Get this right and it’s so tasty you almost can’t stop eating it. I often find myself going to put the leftovers away and then just eating them before I can (we’re talking a whole extra bowl here, and I wasn’t skimping on my serving the first time around).

When I made this for my friend Marty he was shocked by the lack of vegetables, I tried to tell him it’s just the style, but if you feel the same way you do have options. I’ll often chop up a red capsicum and throw that in towards the end, or sometimes even some corn (½ c – 1 c). Marty was keen on baby spinach and that works too (in a green sort of way). Or you could keep it pure and just serve a salad on the side.

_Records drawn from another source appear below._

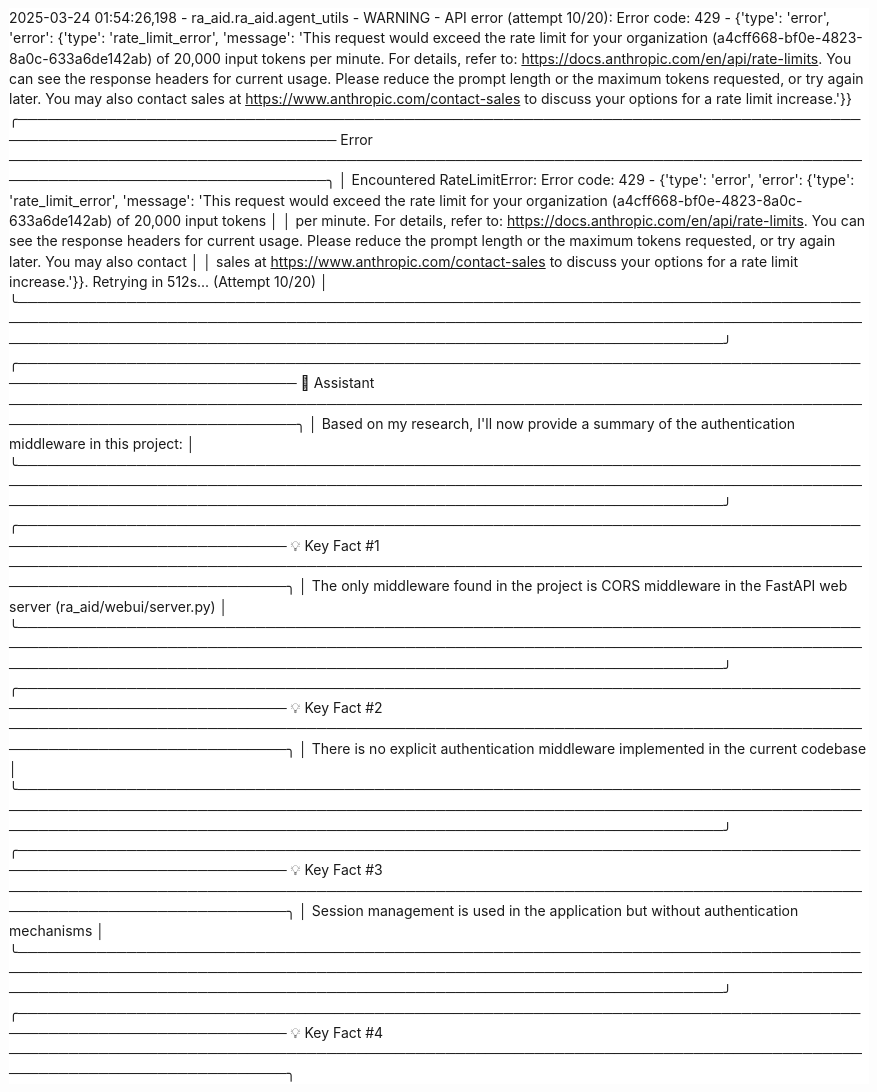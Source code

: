 
2025-03-24 01:54:26,198 - ra_aid.ra_aid.agent_utils - WARNING - API error (attempt 10/20): Error code: 429 - {'type': 'error', 'error': {'type': 'rate_limit_error', 'message': 'This request would exceed the rate limit for your organization (a4cff668-bf0e-4823-8a0c-633a6de142ab) of 20,000 input tokens per minute. For details, refer to: https://docs.anthropic.com/en/api/rate-limits. You can see the response headers for current usage. Please reduce the prompt length or the maximum tokens requested, or try again later. You may also contact sales at https://www.anthropic.com/contact-sales to discuss your options for a rate limit increase.'}}
╭────────────────────────────────────────────────────────────────────────────────────────────────────────────────────── Error ──────────────────────────────────────────────────────────────────────────────────────────────────────────────────────╮
│ Encountered RateLimitError: Error code: 429 - {'type': 'error', 'error': {'type': 'rate_limit_error', 'message': 'This request would exceed the rate limit for your organization (a4cff668-bf0e-4823-8a0c-633a6de142ab) of 20,000 input tokens    │
│ per minute. For details, refer to: https://docs.anthropic.com/en/api/rate-limits. You can see the response headers for current usage. Please reduce the prompt length or the maximum tokens requested, or try again later. You may also contact   │
│ sales at https://www.anthropic.com/contact-sales to discuss your options for a rate limit increase.'}}. Retrying in 512s... (Attempt 10/20)                                                                                                       │
╰───────────────────────────────────────────────────────────────────────────────────────────────────────────────────────────────────────────────────────────────────────────────────────────────────────────────────────────────────────────────────╯
╭────────────────────────────────────────────────────────────────────────────────────────────────────────────────── 🤖 Assistant ───────────────────────────────────────────────────────────────────────────────────────────────────────────────────╮
│ Based on my research, I'll now provide a summary of the authentication middleware in this project:                                                                                                                                                │
╰───────────────────────────────────────────────────────────────────────────────────────────────────────────────────────────────────────────────────────────────────────────────────────────────────────────────────────────────────────────────────╯
╭───────────────────────────────────────────────────────────────────────────────────────────────────────────────── 💡 Key Fact #1 ──────────────────────────────────────────────────────────────────────────────────────────────────────────────────╮
│ The only middleware found in the project is CORS middleware in the FastAPI web server (ra_aid/webui/server.py)                                                                                                                                    │
╰───────────────────────────────────────────────────────────────────────────────────────────────────────────────────────────────────────────────────────────────────────────────────────────────────────────────────────────────────────────────────╯
╭───────────────────────────────────────────────────────────────────────────────────────────────────────────────── 💡 Key Fact #2 ──────────────────────────────────────────────────────────────────────────────────────────────────────────────────╮
│ There is no explicit authentication middleware implemented in the current codebase                                                                                                                                                                │
╰───────────────────────────────────────────────────────────────────────────────────────────────────────────────────────────────────────────────────────────────────────────────────────────────────────────────────────────────────────────────────╯
╭───────────────────────────────────────────────────────────────────────────────────────────────────────────────── 💡 Key Fact #3 ──────────────────────────────────────────────────────────────────────────────────────────────────────────────────╮
│ Session management is used in the application but without authentication mechanisms                                                                                                                                                               │
╰───────────────────────────────────────────────────────────────────────────────────────────────────────────────────────────────────────────────────────────────────────────────────────────────────────────────────────────────────────────────────╯
╭───────────────────────────────────────────────────────────────────────────────────────────────────────────────── 💡 Key Fact #4 ──────────────────────────────────────────────────────────────────────────────────────────────────────────────────╮
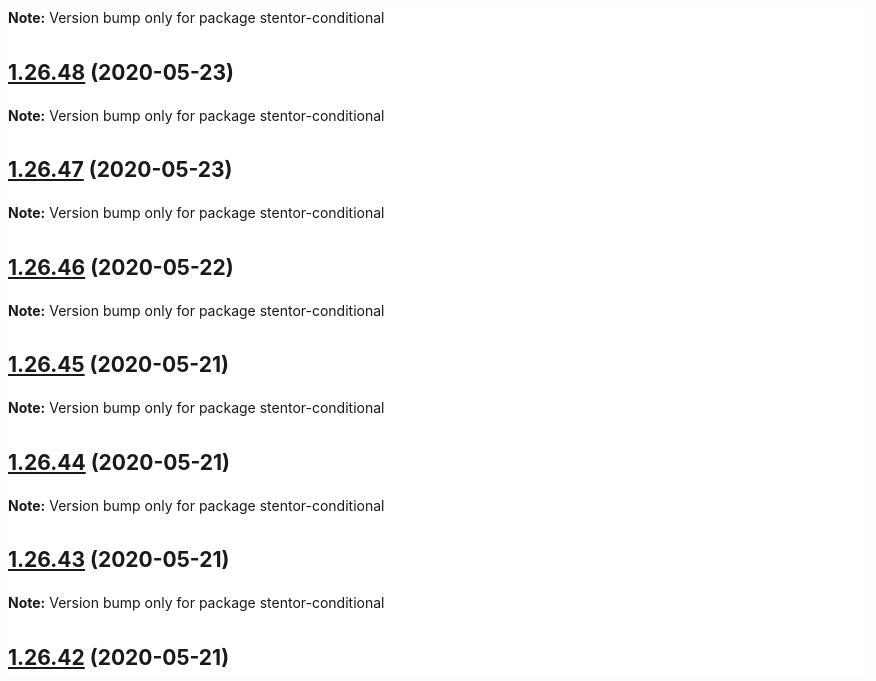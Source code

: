 **Note:** Version bump only for package stentor-conditional





## [1.26.48](https://github.com/stentorium/stentor/compare/v1.26.47...v1.26.48) (2020-05-23)

**Note:** Version bump only for package stentor-conditional





## [1.26.47](https://github.com/stentorium/stentor/compare/v1.26.46...v1.26.47) (2020-05-23)

**Note:** Version bump only for package stentor-conditional





## [1.26.46](https://github.com/stentorium/stentor/compare/v1.26.45...v1.26.46) (2020-05-22)

**Note:** Version bump only for package stentor-conditional





## [1.26.45](https://github.com/stentorium/stentor/compare/v1.26.44...v1.26.45) (2020-05-21)

**Note:** Version bump only for package stentor-conditional





## [1.26.44](https://github.com/stentorium/stentor/compare/v1.26.43...v1.26.44) (2020-05-21)

**Note:** Version bump only for package stentor-conditional





## [1.26.43](https://github.com/stentorium/stentor/compare/v1.26.42...v1.26.43) (2020-05-21)

**Note:** Version bump only for package stentor-conditional





## [1.26.42](https://github.com/stentorium/stentor/compare/v1.26.41...v1.26.42) (2020-05-21)
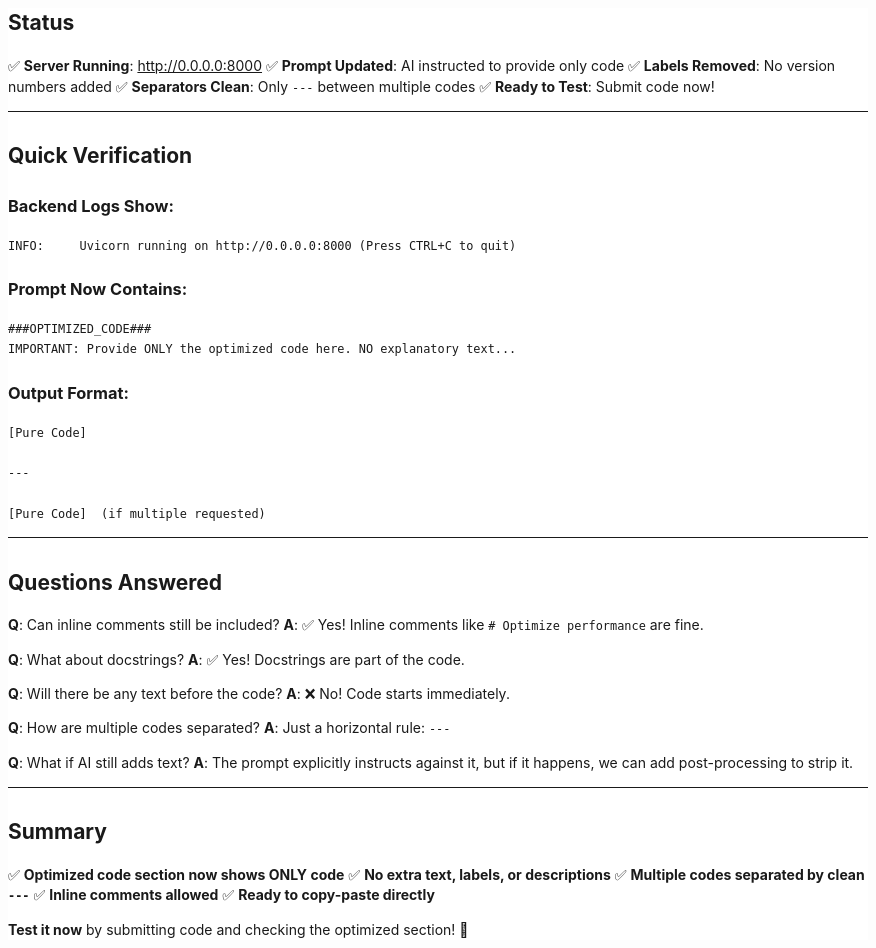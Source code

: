 ## Status

✅ **Server Running**: http://0.0.0.0:8000
✅ **Prompt Updated**: AI instructed to provide only code
✅ **Labels Removed**: No version numbers added
✅ **Separators Clean**: Only `---` between multiple codes
✅ **Ready to Test**: Submit code now!

---

## Quick Verification

### Backend Logs Show:
```
INFO:     Uvicorn running on http://0.0.0.0:8000 (Press CTRL+C to quit)
```

### Prompt Now Contains:
```
###OPTIMIZED_CODE###
IMPORTANT: Provide ONLY the optimized code here. NO explanatory text...
```

### Output Format:
```
[Pure Code]

---

[Pure Code]  (if multiple requested)
```

---

## Questions Answered

**Q**: Can inline comments still be included?
**A**: ✅ Yes! Inline comments like `# Optimize performance` are fine.

**Q**: What about docstrings?
**A**: ✅ Yes! Docstrings are part of the code.

**Q**: Will there be any text before the code?
**A**: ❌ No! Code starts immediately.

**Q**: How are multiple codes separated?
**A**: Just a horizontal rule: `---`

**Q**: What if AI still adds text?
**A**: The prompt explicitly instructs against it, but if it happens, we can add post-processing to strip it.

---

## Summary

✅ **Optimized code section now shows ONLY code**
✅ **No extra text, labels, or descriptions**
✅ **Multiple codes separated by clean `---`**
✅ **Inline comments allowed**
✅ **Ready to copy-paste directly**

**Test it now** by submitting code and checking the optimized section! 🚀

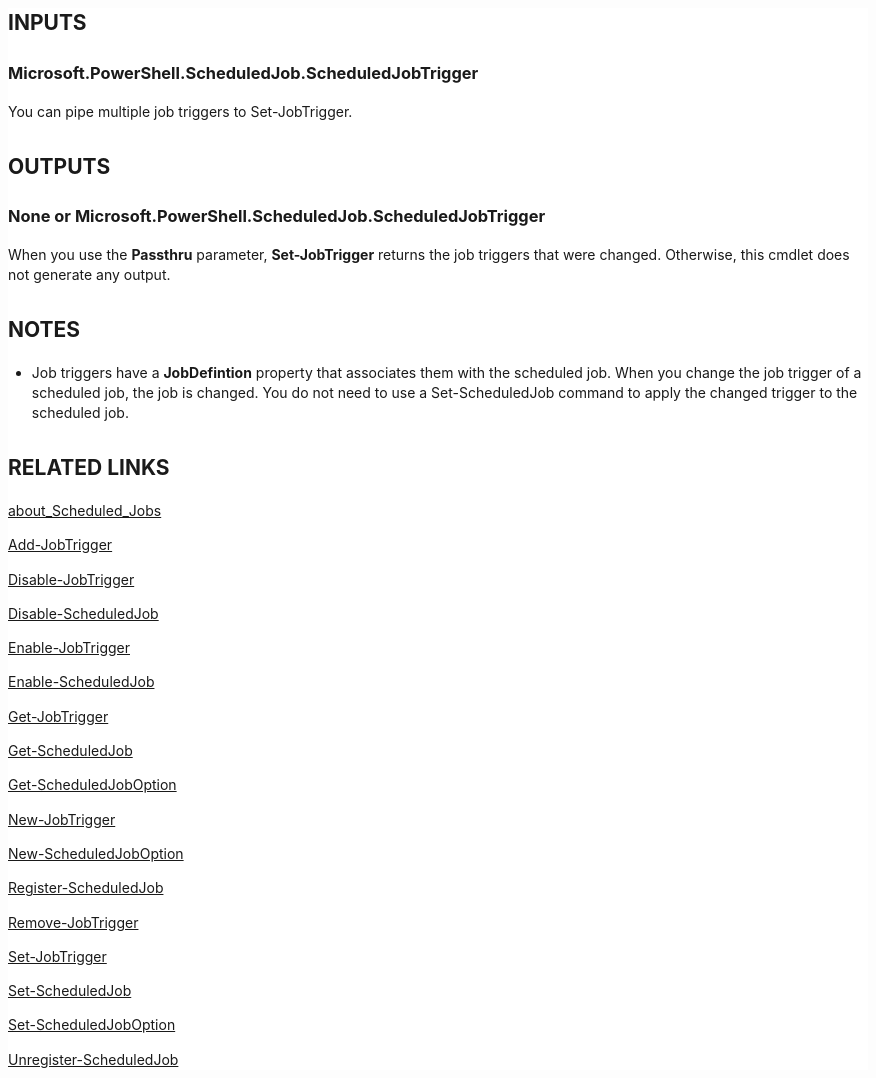 ## INPUTS

### Microsoft.PowerShell.ScheduledJob.ScheduledJobTrigger
You can pipe multiple job triggers to Set-JobTrigger.

## OUTPUTS

### None or Microsoft.PowerShell.ScheduledJob.ScheduledJobTrigger
When you use the **Passthru** parameter, **Set-JobTrigger** returns the job triggers that were changed.
Otherwise, this cmdlet does not generate any output.

## NOTES
* Job triggers have a **JobDefintion** property that associates them with the scheduled job. When you change the job trigger of a scheduled job, the job is changed. You do not need to use a Set-ScheduledJob command to apply the changed trigger to the scheduled job.

## RELATED LINKS

[about_Scheduled_Jobs](About/about_Scheduled_Jobs.md)

[Add-JobTrigger](Add-JobTrigger.md)

[Disable-JobTrigger](Disable-JobTrigger.md)

[Disable-ScheduledJob](Disable-ScheduledJob.md)

[Enable-JobTrigger](Enable-JobTrigger.md)

[Enable-ScheduledJob](Enable-ScheduledJob.md)

[Get-JobTrigger](Get-JobTrigger.md)

[Get-ScheduledJob](Get-ScheduledJob.md)

[Get-ScheduledJobOption](Get-ScheduledJobOption.md)

[New-JobTrigger](New-JobTrigger.md)

[New-ScheduledJobOption](New-ScheduledJobOption.md)

[Register-ScheduledJob](Register-ScheduledJob.md)

[Remove-JobTrigger](Remove-JobTrigger.md)

[Set-JobTrigger](Set-JobTrigger.md)

[Set-ScheduledJob](Set-ScheduledJob.md)

[Set-ScheduledJobOption](Set-ScheduledJobOption.md)

[Unregister-ScheduledJob](Unregister-ScheduledJob.md)

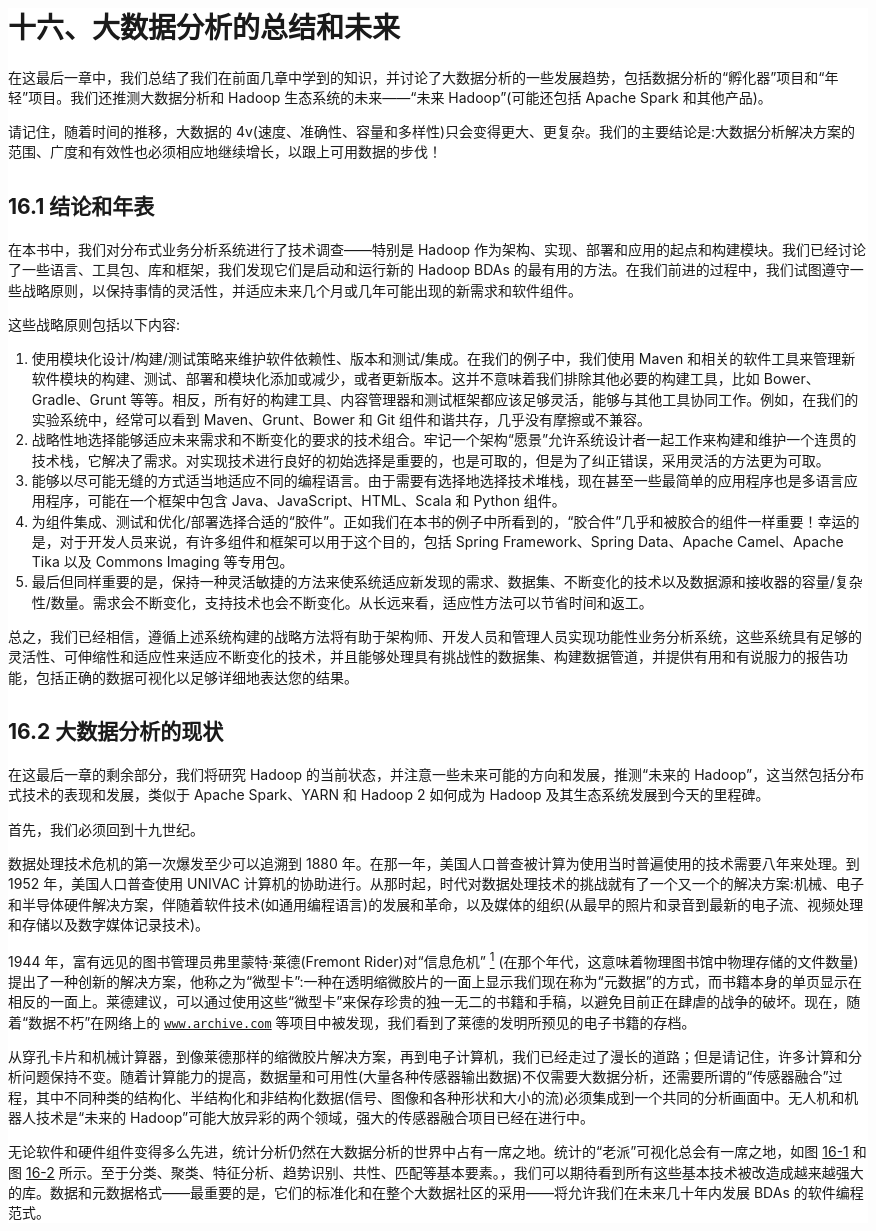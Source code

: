 # 十六、大数据分析的总结和未来

在这最后一章中，我们总结了我们在前面几章中学到的知识，并讨论了大数据分析的一些发展趋势，包括数据分析的“孵化器”项目和“年轻”项目。我们还推测大数据分析和 Hadoop 生态系统的未来——“未来 Hadoop”(可能还包括 Apache Spark 和其他产品)。

请记住，随着时间的推移，大数据的 4v(速度、准确性、容量和多样性)只会变得更大、更复杂。我们的主要结论是:大数据分析解决方案的范围、广度和有效性也必须相应地继续增长，以跟上可用数据的步伐！

## 16.1 结论和年表

在本书中，我们对分布式业务分析系统进行了技术调查——特别是 Hadoop 作为架构、实现、部署和应用的起点和构建模块。我们已经讨论了一些语言、工具包、库和框架，我们发现它们是启动和运行新的 Hadoop BDAs 的最有用的方法。在我们前进的过程中，我们试图遵守一些战略原则，以保持事情的灵活性，并适应未来几个月或几年可能出现的新需求和软件组件。

这些战略原则包括以下内容:

1.  使用模块化设计/构建/测试策略来维护软件依赖性、版本和测试/集成。在我们的例子中，我们使用 Maven 和相关的软件工具来管理新软件模块的构建、测试、部署和模块化添加或减少，或者更新版本。这并不意味着我们排除其他必要的构建工具，比如 Bower、Gradle、Grunt 等等。相反，所有好的构建工具、内容管理器和测试框架都应该足够灵活，能够与其他工具协同工作。例如，在我们的实验系统中，经常可以看到 Maven、Grunt、Bower 和 Git 组件和谐共存，几乎没有摩擦或不兼容。
2.  战略性地选择能够适应未来需求和不断变化的要求的技术组合。牢记一个架构“愿景”允许系统设计者一起工作来构建和维护一个连贯的技术栈，它解决了需求。对实现技术进行良好的初始选择是重要的，也是可取的，但是为了纠正错误，采用灵活的方法更为可取。
3.  能够以尽可能无缝的方式适当地适应不同的编程语言。由于需要有选择地选择技术堆栈，现在甚至一些最简单的应用程序也是多语言应用程序，可能在一个框架中包含 Java、JavaScript、HTML、Scala 和 Python 组件。
4.  为组件集成、测试和优化/部署选择合适的“胶件”。正如我们在本书的例子中所看到的，“胶合件”几乎和被胶合的组件一样重要！幸运的是，对于开发人员来说，有许多组件和框架可以用于这个目的，包括 Spring Framework、Spring Data、Apache Camel、Apache Tika 以及 Commons Imaging 等专用包。
5.  最后但同样重要的是，保持一种灵活敏捷的方法来使系统适应新发现的需求、数据集、不断变化的技术以及数据源和接收器的容量/复杂性/数量。需求会不断变化，支持技术也会不断变化。从长远来看，适应性方法可以节省时间和返工。

总之，我们已经相信，遵循上述系统构建的战略方法将有助于架构师、开发人员和管理人员实现功能性业务分析系统，这些系统具有足够的灵活性、可伸缩性和适应性来适应不断变化的技术，并且能够处理具有挑战性的数据集、构建数据管道，并提供有用和有说服力的报告功能，包括正确的数据可视化以足够详细地表达您的结果。

## 16.2 大数据分析的现状

在这最后一章的剩余部分，我们将研究 Hadoop 的当前状态，并注意一些未来可能的方向和发展，推测“未来的 Hadoop”，这当然包括分布式技术的表现和发展，类似于 Apache Spark、YARN 和 Hadoop 2 如何成为 Hadoop 及其生态系统发展到今天的里程碑。

首先，我们必须回到十九世纪。

数据处理技术危机的第一次爆发至少可以追溯到 1880 年。在那一年，美国人口普查被计算为使用当时普遍使用的技术需要八年来处理。到 1952 年，美国人口普查使用 UNIVAC 计算机的协助进行。从那时起，时代对数据处理技术的挑战就有了一个又一个的解决方案:机械、电子和半导体硬件解决方案，伴随着软件技术(如通用编程语言)的发展和革命，以及媒体的组织(从最早的照片和录音到最新的电子流、视频处理和存储以及数字媒体记录技术)。

1944 年，富有远见的图书管理员弗里蒙特·莱德(Fremont Rider)对“信息危机” [<sup>1</sup>](#Fn1) (在那个年代，这意味着物理图书馆中物理存储的文件数量)提出了一种创新的解决方案，他称之为“微型卡”:一种在透明缩微胶片的一面上显示我们现在称为“元数据”的方式，而书籍本身的单页显示在相反的一面上。莱德建议，可以通过使用这些“微型卡”来保存珍贵的独一无二的书籍和手稿，以避免目前正在肆虐的战争的破坏。现在，随着“数据不朽”在网络上的 [`www.archive.com`](http://www.archive.com) 等项目中被发现，我们看到了莱德的发明所预见的电子书籍的存档。

从穿孔卡片和机械计算器，到像莱德那样的缩微胶片解决方案，再到电子计算机，我们已经走过了漫长的道路；但是请记住，许多计算和分析问题保持不变。随着计算能力的提高，数据量和可用性(大量各种传感器输出数据)不仅需要大数据分析，还需要所谓的“传感器融合”过程，其中不同种类的结构化、半结构化和非结构化数据(信号、图像和各种形状和大小的流)必须集成到一个共同的分析画面中。无人机和机器人技术是“未来的 Hadoop”可能大放异彩的两个领域，强大的传感器融合项目已经在进行中。

无论软件和硬件组件变得多么先进，统计分析仍然在大数据分析的世界中占有一席之地。统计的“老派”可视化总会有一席之地，如图 [16-1](#Fig1) 和图 [16-2](#Fig2) 所示。至于分类、聚类、特征分析、趋势识别、共性、匹配等基本要素。，我们可以期待看到所有这些基本技术被改造成越来越强大的库。数据和元数据格式——最重要的是，它们的标准化和在整个大数据社区的采用——将允许我们在未来几十年内发展 BDAs 的软件编程范式。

Risotto With ParsleyChicken and lemon risotto – serves 4

The first time you make this it probably pays to have everything ready to go before you start cooking. After you’ve done it a couple of times you can leave a bit more of the prep to do as you go. Stirring should all be done with a wooden spoon to help release the starch from the rice.

  • 1½ c arborio rice
  • 1 litre of good quality chicken stock (homemade is ideal, but most liquid stocks from the supermarket are fine)
  • 1¼ c white wine (major part of the flavour here, so skip that $6 bottle and splash out on something a little better –  say, an $8 bottle…)
  • 2 chicken breasts – for around 400-500g chicken, chopped into small cubes/pieces
  • 1 medium-large onion, or 2 small ones, peeled and diced finely
  • 2-3 sticks of celery, washed, sliced into crescents (1-2mm wide)
  • 2 cloves garlic, peeled and crushed or chopped finely
  • 3 Tbsp olive oil or a knob of butter (or a mix if you prefer)
  • zest and juice of 1 large lemon or 2 small-medium ones
  • ½ tsp dried thyme
  • plenty of freshly cracked black pepper
  • 200g mushrooms (if buttons, chop into quarters/halves, if large flats cut into half slices) + 1-2 Tbsp additional olive oil
  • 1-1½ c grated cheddar cheese, or ½ c grated parmesan for the purists (plus more to taste)
  • (optional) parsley to garnish (sprigs or chopped)
  1. Put stock in a small saucepan and heat to just below boiling – maintain at this temperature throughout.
  2. Heat olive oil/butter in a stockpot (or very large saucepan) over medium-high heat.
  3. Add onion, celery and garlic, and soften – probably around 3-5 minutes.
  4. Add arborio rice, stir thoroughly to ensure rice is evenly coated with oil. Stir for around a minute, the rice should make a slight popping sound, go opaque, and start absorbing any moisture in the pan. The clock starts now – you want to cook the arborio for about 20 minutes for optimal texture. (Too much longer than that and it will be mushy. Too much less and it will be too firm. You want “bite” – a kind of yielding firmness to each grain.)
  5. Add 1 cup of white wine, stir well till absorbed.
  6. Add all of the lemon zest, and ¾ of the lemon juice, and stir. (There’s a lot of stirring involved in this one I’m afraid.) Reduce heat to medium.
  7. Start adding the hot chicken stock, a ladle or two at a time. Stir in between each addition, keeping the rice moving and preventing it from catching and burning on the bottom. Add the thyme, and cracked black pepper.
  8. About ten minutes after first adding the arborio to the pot, add the chicken. This will poach it (leaving it tender) – but to make sure it’s well-cooked you want to add it ten minutes before the end.
  9. Continue adding the chicken stock and stirring.
  10. Eventually you’ll run out of stock, this should happen around the 17-20 minute mark. Add the final ¼ cup of wine, and the remaining lemon juice. Start testing the rice periodically, it should be firm but not hard. Continue stirring.
  11. When the rice is ready, remove the pot from the heat, and stir the cheese through. Put a lid on the pot and leave it to rest for around 5 minutes.
  12. While the risotto is resting, quickly fry the mushrooms in a little extra olive oil. I often just use the pot I had the stock in to do this (saves messing up another one). When cooked, stir them through the risotto then serve. Garnish with parsley if desired.